Notes to the Consolidated Financial Statements
(Dollar amounts in millions, unless otherwise stated)
Temporary Differences
The tax effects of temporary differences that give rise to deferred tax assets and deferred tax liabilities as of
December 31, 2013 and 2012, are presented below:
2013 2012
Deferred tax assets
Federal and state loss carryforwards ............ $1,112.9 $ 1,154.9
Investments ................................ 3,379.2 1,811.1
Insurance reserves ........................... 499.3 1,967.1
Compensation and benefits .................... 423.7 578.7
Other assets ................................ 399.4 182.7
Total gross assets before valuation allowance ..... 5,814.5 5,694.5
Less: Valuation allowance ................ 2,821.9 2,974.1
Assets, net of valuation allowance .............. 2,992.6 2,720.4
Deferred tax liabilities
Net unrealized investment gains ................ (1,160.3) (2,707.9)
Deferred policy acquisition costs ............... (1,596.4) (1,045.3)
Other liabilities ............................. (73.8) (9.9)
Total gross liabilities .................... (2,830.5) (3,763.1)
Net deferred income tax asset (liability) ............. $ 162.1 $(1,042.7)

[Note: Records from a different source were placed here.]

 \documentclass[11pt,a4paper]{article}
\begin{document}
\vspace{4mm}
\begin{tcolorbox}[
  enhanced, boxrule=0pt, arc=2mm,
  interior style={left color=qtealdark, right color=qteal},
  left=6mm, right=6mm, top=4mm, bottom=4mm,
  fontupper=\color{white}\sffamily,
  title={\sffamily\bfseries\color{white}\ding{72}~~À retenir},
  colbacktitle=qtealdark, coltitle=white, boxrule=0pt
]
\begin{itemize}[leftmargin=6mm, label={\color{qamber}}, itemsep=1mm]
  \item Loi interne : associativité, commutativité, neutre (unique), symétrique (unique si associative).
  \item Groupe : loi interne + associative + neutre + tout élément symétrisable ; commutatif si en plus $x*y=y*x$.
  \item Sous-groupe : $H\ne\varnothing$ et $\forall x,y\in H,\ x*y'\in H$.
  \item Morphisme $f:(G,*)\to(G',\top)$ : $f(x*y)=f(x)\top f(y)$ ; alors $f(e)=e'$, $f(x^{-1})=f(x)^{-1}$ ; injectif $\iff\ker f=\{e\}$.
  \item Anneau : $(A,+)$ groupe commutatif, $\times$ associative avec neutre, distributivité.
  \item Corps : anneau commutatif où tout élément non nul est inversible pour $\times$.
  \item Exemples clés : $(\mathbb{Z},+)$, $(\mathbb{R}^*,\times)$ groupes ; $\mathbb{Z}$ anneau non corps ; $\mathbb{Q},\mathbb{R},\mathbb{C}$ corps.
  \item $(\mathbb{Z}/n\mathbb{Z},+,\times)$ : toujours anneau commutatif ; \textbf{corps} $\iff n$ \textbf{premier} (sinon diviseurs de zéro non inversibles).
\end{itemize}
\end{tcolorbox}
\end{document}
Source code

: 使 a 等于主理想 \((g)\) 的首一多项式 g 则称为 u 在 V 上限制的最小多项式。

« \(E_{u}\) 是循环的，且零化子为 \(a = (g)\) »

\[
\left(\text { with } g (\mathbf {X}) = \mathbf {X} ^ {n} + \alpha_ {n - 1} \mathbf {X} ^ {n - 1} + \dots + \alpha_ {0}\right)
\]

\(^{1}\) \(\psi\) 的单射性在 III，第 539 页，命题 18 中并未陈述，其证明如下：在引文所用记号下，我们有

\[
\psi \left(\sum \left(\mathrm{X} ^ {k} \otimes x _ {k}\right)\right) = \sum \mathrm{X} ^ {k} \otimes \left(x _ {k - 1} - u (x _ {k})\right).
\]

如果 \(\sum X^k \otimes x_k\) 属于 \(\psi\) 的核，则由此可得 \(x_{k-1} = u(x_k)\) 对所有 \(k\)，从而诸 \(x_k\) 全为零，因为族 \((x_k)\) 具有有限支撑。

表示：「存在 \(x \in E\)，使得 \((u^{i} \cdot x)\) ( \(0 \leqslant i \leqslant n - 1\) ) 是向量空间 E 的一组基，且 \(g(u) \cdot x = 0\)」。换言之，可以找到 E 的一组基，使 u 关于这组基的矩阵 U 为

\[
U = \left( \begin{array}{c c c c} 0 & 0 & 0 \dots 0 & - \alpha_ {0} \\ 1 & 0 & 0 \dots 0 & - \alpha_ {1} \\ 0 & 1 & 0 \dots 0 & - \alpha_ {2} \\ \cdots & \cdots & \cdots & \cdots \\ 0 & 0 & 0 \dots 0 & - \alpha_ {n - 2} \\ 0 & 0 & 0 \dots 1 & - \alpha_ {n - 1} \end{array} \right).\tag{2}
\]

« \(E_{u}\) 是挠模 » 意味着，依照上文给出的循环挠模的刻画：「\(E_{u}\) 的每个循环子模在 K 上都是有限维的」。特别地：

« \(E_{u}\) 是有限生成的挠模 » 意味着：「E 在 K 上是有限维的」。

The following table sets forth the federal, state and capital loss carryforwards for tax purposes as of
December 31, 2013 and 2012:
2013 2012
Federal net operating loss carryforward(1) .............. $2,871.5 $2,947.0
State net operating loss carryforward(1) ................ 2,376.0 2,373.6
Federal tax capital loss carryforward(2) ................ 88.3 123.4
Credit carryforward(3) ............................. 279.1 191.5
(1) Expire between 2017 and 2033.
(2) Expire between 2014 and 2018.
(3) Expire between 2014 and 2033.
Valuation allowances are provided when it is considered unlikely that deferred tax assets will be realized. As of
December 31, 2013 and 2012, the Company had valuation allowances of $3.2 billion and $3.3 billion
respectively, that were allocated to continuing operations, and $(354.1) and $(288.5) as of the end of each period
that were allocated to other comprehensive income related to realized and unrealized capital losses.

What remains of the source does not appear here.